**AVAILABLE DATA**

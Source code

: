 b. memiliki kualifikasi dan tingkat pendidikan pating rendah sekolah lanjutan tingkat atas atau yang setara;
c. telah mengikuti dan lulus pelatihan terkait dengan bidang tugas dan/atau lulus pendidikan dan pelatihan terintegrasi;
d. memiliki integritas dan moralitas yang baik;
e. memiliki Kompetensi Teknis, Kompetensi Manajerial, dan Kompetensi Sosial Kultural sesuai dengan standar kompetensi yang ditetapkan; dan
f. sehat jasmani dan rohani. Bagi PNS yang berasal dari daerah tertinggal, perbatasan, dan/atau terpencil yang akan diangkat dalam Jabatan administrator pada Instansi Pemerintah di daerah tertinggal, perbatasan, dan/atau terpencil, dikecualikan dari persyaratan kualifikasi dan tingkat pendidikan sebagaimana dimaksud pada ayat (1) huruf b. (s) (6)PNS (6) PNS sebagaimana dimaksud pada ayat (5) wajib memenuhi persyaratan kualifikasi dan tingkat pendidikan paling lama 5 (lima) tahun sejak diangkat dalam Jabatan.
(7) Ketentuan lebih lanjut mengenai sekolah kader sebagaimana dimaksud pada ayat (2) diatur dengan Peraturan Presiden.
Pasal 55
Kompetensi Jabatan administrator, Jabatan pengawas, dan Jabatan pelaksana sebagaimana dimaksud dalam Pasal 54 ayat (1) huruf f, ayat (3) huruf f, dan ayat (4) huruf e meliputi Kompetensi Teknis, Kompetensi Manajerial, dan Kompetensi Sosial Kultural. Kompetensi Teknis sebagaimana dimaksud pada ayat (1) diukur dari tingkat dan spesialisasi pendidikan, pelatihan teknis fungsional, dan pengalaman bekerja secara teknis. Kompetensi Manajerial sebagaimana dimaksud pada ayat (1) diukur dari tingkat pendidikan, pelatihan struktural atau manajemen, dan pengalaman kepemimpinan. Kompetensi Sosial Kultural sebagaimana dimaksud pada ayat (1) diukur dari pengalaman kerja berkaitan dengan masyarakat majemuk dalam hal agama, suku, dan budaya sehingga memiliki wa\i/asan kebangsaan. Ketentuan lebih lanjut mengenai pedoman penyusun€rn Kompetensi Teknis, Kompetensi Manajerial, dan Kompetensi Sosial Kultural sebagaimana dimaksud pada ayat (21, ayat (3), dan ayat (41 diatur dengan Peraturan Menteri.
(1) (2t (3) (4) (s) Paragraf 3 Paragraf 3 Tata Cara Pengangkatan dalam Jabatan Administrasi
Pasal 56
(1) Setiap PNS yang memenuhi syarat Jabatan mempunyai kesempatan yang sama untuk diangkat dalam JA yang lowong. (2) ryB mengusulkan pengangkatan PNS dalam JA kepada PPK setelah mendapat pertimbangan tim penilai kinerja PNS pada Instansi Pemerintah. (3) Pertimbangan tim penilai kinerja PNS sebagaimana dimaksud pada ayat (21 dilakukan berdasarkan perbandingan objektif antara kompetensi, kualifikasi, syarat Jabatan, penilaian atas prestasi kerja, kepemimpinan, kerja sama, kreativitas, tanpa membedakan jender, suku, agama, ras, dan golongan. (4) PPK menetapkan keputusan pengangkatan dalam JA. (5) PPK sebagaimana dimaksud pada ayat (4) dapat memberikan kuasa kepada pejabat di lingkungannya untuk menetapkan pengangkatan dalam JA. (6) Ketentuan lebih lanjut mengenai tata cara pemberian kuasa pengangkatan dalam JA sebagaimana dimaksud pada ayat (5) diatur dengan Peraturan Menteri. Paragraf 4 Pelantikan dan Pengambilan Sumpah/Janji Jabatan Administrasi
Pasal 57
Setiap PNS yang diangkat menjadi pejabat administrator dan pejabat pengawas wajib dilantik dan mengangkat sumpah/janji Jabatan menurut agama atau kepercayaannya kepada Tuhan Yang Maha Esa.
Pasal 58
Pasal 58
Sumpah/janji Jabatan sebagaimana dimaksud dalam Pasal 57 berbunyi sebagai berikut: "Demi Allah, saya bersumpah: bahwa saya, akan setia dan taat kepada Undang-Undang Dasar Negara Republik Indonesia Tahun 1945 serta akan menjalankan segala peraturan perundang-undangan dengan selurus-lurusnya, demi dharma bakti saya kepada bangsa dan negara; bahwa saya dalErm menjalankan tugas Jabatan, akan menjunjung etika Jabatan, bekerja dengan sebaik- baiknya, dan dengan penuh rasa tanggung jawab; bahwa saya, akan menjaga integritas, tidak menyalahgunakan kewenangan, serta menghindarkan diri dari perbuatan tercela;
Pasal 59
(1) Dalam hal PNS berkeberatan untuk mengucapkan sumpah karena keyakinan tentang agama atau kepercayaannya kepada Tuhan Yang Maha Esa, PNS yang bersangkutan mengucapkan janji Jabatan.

**EXERCISE DESCRIPTION**
A verbatim copy of the listing is to be returned in full.

**RESPONSE BOX**
Source code

: b. memiliki kualifikasi dan tingkat pendidikan pating rendah sekolah lanjutan tingkat atas atau yang setara;
c. telah mengikuti dan lulus pelatihan terkait dengan bidang tugas dan/atau lulus pendidikan dan pelatihan terintegrasi;
d. memiliki integritas dan moralitas yang baik;
e. memiliki Kompetensi Teknis, Kompetensi Manajerial, dan Kompetensi Sosial Kultural sesuai dengan standar kompetensi yang ditetapkan; dan
f. sehat jasmani dan rohani. Bagi PNS yang berasal dari daerah tertinggal, perbatasan, dan/atau terpencil yang akan diangkat dalam Jabatan administrator pada Instansi Pemerintah di daerah tertinggal, perbatasan, dan/atau terpencil, dikecualikan dari persyaratan kualifikasi dan tingkat pendidikan sebagaimana dimaksud pada ayat (1) huruf b. (s) (6)PNS (6) PNS sebagaimana dimaksud pada ayat (5) wajib memenuhi persyaratan kualifikasi dan tingkat pendidikan paling lama 5 (lima) tahun sejak diangkat dalam Jabatan.
(7) Ketentuan lebih lanjut mengenai sekolah kader sebagaimana dimaksud pada ayat (2) diatur dengan Peraturan Presiden.
Pasal 55
Kompetensi Jabatan administrator, Jabatan pengawas, dan Jabatan pelaksana sebagaimana dimaksud dalam Pasal 54 ayat (1) huruf f, ayat (3) huruf f, dan ayat (4) huruf e meliputi Kompetensi Teknis, Kompetensi Manajerial, dan Kompetensi Sosial Kultural. Kompetensi Teknis sebagaimana dimaksud pada ayat (1) diukur dari tingkat dan spesialisasi pendidikan, pelatihan teknis fungsional, dan pengalaman bekerja secara teknis. Kompetensi Manajerial sebagaimana dimaksud pada ayat (1) diukur dari tingkat pendidikan, pelatihan struktural atau manajemen, dan pengalaman kepemimpinan. Kompetensi Sosial Kultural sebagaimana dimaksud pada ayat (1) diukur dari pengalaman kerja berkaitan dengan masyarakat majemuk dalam hal agama, suku, dan budaya sehingga memiliki wa\i/asan kebangsaan. Ketentuan lebih lanjut mengenai pedoman penyusun€rn Kompetensi Teknis, Kompetensi Manajerial, dan Kompetensi Sosial Kultural sebagaimana dimaksud pada ayat (21, ayat (3), dan ayat (41 diatur dengan Peraturan Menteri.
(1) (2t (3) (4) (s) Paragraf 3 Paragraf 3 Tata Cara Pengangkatan dalam Jabatan Administrasi
Pasal 56
(1) Setiap PNS yang memenuhi syarat Jabatan mempunyai kesempatan yang sama untuk diangkat dalam JA yang lowong. (2) ryB mengusulkan pengangkatan PNS dalam JA kepada PPK setelah mendapat pertimbangan tim penilai kinerja PNS pada Instansi Pemerintah. (3) Pertimbangan tim penilai kinerja PNS sebagaimana dimaksud pada ayat (21 dilakukan berdasarkan perbandingan objektif antara kompetensi, kualifikasi, syarat Jabatan, penilaian atas prestasi kerja, kepemimpinan, kerja sama, kreativitas, tanpa membedakan jender, suku, agama, ras, dan golongan. (4) PPK menetapkan keputusan pengangkatan dalam JA. (5) PPK sebagaimana dimaksud pada ayat (4) dapat memberikan kuasa kepada pejabat di lingkungannya untuk menetapkan pengangkatan dalam JA. (6) Ketentuan lebih lanjut mengenai tata cara pemberian kuasa pengangkatan dalam JA sebagaimana dimaksud pada ayat (5) diatur dengan Peraturan Menteri. Paragraf 4 Pelantikan dan Pengambilan Sumpah/Janji Jabatan Administrasi
Pasal 57
Setiap PNS yang diangkat menjadi pejabat administrator dan pejabat pengawas wajib dilantik dan mengangkat sumpah/janji Jabatan menurut agama atau kepercayaannya kepada Tuhan Yang Maha Esa.
Pasal 58
Pasal 58
Sumpah/janji Jabatan sebagaimana dimaksud dalam Pasal 57 berbunyi sebagai berikut: "Demi Allah, saya bersumpah: bahwa saya, akan setia dan taat kepada Undang-Undang Dasar Negara Republik Indonesia Tahun 1945 serta akan menjalankan segala peraturan perundang-undangan dengan selurus-lurusnya, demi dharma bakti saya kepada bangsa dan negara; bahwa saya dalErm menjalankan tugas Jabatan, akan menjunjung etika Jabatan, bekerja dengan sebaik- baiknya, dan dengan penuh rasa tanggung jawab; bahwa saya, akan menjaga integritas, tidak menyalahgunakan kewenangan, serta menghindarkan diri dari perbuatan tercela;
Pasal 59
(1) Dalam hal PNS berkeberatan untuk mengucapkan sumpah karena keyakinan tentang agama atau kepercayaannya kepada Tuhan Yang Maha Esa, PNS yang bersangkutan mengucapkan janji Jabatan.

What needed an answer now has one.